La guerre, la guerre, c'est pas une raison pour faire un remake

Publié le 6 décembre 2015 par Alexandre Beauparlant

Crédit photo : www.facebook.com/laguerredestuques3d

À l'occasion de son 30e anniversaire, La guerre des tuques s'octroie une cure de jouvence. L'histoire que l'on connaît, racontée sous la forme d'un film d'animation, en 3D! 30 ans, c'est loin... On sait que certains alcools prennent du mieux avec l'âge, et que d'autres, comme ces bières recueillies dans les eaux boueuses d'épaves séculaires, développent au contraire une flaveur rappelant la chèvre. Le goût laissé en papilles par La guerre des tuques, l'original, se situe quelque part entre ces deux extrêmes. L'idée d'un remake fait donc amplement de sens.

L’impact de La guerre des tuques sur une génération entière ne fait aucun doute. J’avais moi-même un souvenir favorable, quoique vague, à sa pensée (l’ayant revu à l’âge adulte, je crois encore qu’il s’agit d’un film sympathique, bien que grandement surévalué).

Pointer le doigt sur les failles de ce film culte, c’est un peu comme une mère qui parlerait en mal de son enfant moche: ça ne se voit que très peu. L’amour rend aveugle, c’est bien connu.

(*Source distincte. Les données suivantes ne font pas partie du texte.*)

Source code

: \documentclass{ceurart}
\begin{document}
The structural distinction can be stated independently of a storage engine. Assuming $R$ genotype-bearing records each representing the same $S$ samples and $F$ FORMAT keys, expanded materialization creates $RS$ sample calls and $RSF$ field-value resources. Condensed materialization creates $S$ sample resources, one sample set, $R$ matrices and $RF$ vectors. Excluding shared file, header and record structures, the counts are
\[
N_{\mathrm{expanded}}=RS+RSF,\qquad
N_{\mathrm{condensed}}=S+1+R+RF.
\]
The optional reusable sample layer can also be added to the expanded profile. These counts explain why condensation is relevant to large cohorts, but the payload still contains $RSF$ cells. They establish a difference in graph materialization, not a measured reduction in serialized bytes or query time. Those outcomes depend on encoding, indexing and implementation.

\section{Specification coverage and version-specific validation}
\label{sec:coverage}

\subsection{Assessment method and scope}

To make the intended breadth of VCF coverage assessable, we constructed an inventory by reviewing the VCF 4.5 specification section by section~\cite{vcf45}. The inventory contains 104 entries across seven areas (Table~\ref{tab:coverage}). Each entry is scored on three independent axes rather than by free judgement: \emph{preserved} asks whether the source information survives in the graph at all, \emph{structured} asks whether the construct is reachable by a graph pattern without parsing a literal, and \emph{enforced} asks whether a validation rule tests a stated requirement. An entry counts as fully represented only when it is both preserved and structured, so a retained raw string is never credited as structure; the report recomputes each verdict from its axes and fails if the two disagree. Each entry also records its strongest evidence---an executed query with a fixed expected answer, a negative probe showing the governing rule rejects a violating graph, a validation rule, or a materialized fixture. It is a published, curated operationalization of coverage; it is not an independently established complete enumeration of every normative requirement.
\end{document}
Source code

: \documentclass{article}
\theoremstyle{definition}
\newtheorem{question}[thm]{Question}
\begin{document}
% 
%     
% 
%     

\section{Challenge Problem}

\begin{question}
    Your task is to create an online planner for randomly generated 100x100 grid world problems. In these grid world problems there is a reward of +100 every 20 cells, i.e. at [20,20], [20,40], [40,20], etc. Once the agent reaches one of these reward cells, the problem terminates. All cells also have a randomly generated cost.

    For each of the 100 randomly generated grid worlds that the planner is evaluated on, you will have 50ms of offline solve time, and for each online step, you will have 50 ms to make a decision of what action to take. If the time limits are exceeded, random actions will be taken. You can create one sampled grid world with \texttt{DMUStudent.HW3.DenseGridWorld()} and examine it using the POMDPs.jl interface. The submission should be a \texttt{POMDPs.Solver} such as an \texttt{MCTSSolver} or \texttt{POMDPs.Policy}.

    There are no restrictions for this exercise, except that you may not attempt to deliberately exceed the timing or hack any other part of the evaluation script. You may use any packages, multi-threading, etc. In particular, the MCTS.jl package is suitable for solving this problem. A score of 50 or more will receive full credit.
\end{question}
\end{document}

En vue des standards de 2015, le film original est fait tout croche, mais… il a du cœur. Pour un enfant ayant grandi au Québec dans les années 1980 et 1990, la réplique «La guerre, la guerre, c’est pas une raison pour se faire mal» est probablement autant célèbre que le fameux «Luke, je suis ton père» (tirée d’un film obscur dont j’oublie le nom).

Quelques répliques. Le fort de neige. Le chien. Quelque chose de triste en rapport avec le chien. D’ailleurs, le titre choisi pour la version anglaise de La guerre des tuques se lit ainsi: The dog who stopped the war. Le chien meurt à la fin. Si vous êtes en âge de lire une critique sur un webmédia culturel, cette information, vous la connaissez déjà. Et puis, si vous ne savez pas lire, eh bien, vous êtes le public cible de ce film. Papa et maman se chargeront de relayer le message. Ou d’avoir une bonne discussion sur le concept de mortalité.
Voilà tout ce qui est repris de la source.